Ophioglossolambis itsumiae

Scientific classification
- Kingdom: Animalia
- Phylum: Mollusca
- Class: Gastropoda
- Subclass: Caenogastropoda
- Order: Littorinimorpha
- Family: Strombidae
- Genus: Ophioglossolambis
- Species: O. itsumiae
- Binomial name: Ophioglossolambis itsumiae Lum, 2021

= Ophioglossolambis itsumiae =

- Genus: Ophioglossolambis
- Species: itsumiae
- Authority: Lum, 2021

Species of sea snail

Ophioglossolambis itsumiae is a species of true conch from the Mascarene Islands (Mauritius, Rodrigues, and Réunion) and Saint Brandon (also known as Cargados Carajos) Shoals in the western Indian Ocean.

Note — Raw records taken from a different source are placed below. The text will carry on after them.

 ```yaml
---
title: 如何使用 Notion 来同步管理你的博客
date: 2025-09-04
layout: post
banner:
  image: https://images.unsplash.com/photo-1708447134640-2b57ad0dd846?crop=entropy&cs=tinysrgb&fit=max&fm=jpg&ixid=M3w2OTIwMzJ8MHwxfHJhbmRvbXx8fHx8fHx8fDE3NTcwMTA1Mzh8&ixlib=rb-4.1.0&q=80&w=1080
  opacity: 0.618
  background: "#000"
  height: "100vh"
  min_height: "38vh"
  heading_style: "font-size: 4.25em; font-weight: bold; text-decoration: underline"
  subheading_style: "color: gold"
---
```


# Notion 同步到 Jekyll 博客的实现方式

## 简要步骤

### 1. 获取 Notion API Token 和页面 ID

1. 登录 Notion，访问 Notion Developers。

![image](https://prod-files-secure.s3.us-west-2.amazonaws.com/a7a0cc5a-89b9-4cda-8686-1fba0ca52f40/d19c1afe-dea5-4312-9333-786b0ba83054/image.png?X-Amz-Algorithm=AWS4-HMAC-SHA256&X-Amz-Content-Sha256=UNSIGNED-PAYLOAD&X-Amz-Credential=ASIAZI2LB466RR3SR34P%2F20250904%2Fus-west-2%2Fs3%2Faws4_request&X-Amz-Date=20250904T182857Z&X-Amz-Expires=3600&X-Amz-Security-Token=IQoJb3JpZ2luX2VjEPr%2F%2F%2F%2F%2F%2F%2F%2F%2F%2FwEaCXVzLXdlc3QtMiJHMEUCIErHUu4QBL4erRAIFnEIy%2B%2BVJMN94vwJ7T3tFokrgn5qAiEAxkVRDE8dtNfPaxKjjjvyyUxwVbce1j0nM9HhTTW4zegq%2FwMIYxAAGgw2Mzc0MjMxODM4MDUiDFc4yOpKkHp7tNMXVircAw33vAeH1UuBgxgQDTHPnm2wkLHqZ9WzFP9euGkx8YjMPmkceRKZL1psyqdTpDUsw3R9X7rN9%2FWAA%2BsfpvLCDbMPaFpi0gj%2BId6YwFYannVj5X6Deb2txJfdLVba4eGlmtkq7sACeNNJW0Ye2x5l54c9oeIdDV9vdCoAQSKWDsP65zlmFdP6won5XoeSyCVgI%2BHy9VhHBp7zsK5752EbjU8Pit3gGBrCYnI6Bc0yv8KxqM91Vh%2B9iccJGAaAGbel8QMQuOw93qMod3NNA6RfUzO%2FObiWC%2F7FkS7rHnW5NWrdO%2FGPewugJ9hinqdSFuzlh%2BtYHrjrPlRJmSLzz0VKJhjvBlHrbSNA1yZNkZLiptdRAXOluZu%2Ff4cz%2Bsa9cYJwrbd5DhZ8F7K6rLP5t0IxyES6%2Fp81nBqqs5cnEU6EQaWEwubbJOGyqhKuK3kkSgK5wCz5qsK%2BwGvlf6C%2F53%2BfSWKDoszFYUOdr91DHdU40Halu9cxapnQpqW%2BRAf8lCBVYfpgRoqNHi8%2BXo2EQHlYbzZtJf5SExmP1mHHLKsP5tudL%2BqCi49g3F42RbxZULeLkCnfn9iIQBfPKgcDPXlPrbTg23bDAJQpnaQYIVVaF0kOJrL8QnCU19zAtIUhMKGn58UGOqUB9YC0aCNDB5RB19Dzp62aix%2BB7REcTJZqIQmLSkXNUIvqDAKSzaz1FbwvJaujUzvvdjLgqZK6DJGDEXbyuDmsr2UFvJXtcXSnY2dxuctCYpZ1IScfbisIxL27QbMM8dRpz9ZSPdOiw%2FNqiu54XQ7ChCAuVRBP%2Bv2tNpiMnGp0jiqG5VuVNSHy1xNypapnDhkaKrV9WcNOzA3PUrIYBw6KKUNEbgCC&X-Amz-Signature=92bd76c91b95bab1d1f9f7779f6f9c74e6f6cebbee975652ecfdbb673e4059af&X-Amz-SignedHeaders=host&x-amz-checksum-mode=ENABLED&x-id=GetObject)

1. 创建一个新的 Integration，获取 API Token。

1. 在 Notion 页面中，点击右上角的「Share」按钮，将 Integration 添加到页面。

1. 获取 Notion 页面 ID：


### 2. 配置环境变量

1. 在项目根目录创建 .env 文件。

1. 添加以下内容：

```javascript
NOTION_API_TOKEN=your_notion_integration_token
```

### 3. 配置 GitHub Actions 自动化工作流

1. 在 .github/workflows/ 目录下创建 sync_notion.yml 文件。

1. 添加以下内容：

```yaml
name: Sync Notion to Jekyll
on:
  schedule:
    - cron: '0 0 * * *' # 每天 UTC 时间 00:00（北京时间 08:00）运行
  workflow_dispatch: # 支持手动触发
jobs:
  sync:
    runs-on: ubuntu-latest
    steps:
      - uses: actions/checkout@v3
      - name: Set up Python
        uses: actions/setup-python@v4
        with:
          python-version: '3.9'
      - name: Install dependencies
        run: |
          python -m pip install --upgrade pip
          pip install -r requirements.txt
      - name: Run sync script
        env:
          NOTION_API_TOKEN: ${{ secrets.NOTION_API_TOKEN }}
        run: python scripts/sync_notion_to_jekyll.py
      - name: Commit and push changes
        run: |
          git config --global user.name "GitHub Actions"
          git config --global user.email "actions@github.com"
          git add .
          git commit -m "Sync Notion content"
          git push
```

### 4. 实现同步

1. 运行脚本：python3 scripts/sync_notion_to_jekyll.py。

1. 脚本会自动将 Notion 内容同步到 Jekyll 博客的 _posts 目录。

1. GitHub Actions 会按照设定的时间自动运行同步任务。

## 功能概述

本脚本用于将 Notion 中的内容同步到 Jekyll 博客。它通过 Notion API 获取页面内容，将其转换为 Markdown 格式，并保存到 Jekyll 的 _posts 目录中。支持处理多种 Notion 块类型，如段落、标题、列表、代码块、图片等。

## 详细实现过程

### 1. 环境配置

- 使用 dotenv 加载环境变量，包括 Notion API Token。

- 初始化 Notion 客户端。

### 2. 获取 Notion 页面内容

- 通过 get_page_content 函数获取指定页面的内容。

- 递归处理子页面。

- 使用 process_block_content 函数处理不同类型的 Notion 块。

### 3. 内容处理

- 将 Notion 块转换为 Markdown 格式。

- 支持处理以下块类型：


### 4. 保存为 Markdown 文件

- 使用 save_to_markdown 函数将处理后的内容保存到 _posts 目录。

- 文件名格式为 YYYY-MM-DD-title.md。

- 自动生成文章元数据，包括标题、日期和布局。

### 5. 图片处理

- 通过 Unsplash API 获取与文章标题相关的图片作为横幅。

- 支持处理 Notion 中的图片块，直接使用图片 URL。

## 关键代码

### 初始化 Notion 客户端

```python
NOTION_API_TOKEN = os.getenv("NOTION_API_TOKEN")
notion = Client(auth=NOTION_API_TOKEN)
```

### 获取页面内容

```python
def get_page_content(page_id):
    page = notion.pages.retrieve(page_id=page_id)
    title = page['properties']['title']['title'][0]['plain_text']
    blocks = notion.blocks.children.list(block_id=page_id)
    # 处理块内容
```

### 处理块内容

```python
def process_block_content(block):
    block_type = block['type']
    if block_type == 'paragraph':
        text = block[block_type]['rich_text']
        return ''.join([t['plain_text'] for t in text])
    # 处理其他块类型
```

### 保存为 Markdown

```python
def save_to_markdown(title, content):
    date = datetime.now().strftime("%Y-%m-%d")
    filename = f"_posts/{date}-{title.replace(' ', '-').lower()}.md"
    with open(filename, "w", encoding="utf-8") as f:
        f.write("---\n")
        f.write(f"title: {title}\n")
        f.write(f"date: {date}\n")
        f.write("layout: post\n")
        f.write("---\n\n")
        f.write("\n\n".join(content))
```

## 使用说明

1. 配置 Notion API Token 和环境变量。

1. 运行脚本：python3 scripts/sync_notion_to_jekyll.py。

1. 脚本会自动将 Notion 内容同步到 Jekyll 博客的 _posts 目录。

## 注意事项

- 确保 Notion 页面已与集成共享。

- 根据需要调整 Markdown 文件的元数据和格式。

O. itsumiae can be distinguished from the closely allied O. digitata by way of its broader shape, compact spire, pronounced knobs, long siphonal canal and labral spines, and yellowish coloration lacking defined patterning. It differs markedly from O. violacea (endemic to Mauritius and Saint Brandon), which has a distinct violet throat, white ground color with tan blotches, and smaller size.

Lum theorized that the Mascarene O. itsumiae and O. violacea are descended from ancestral O. digitata, which has a broader distribution in E. Africa and occasionally appears in Mascarene waters.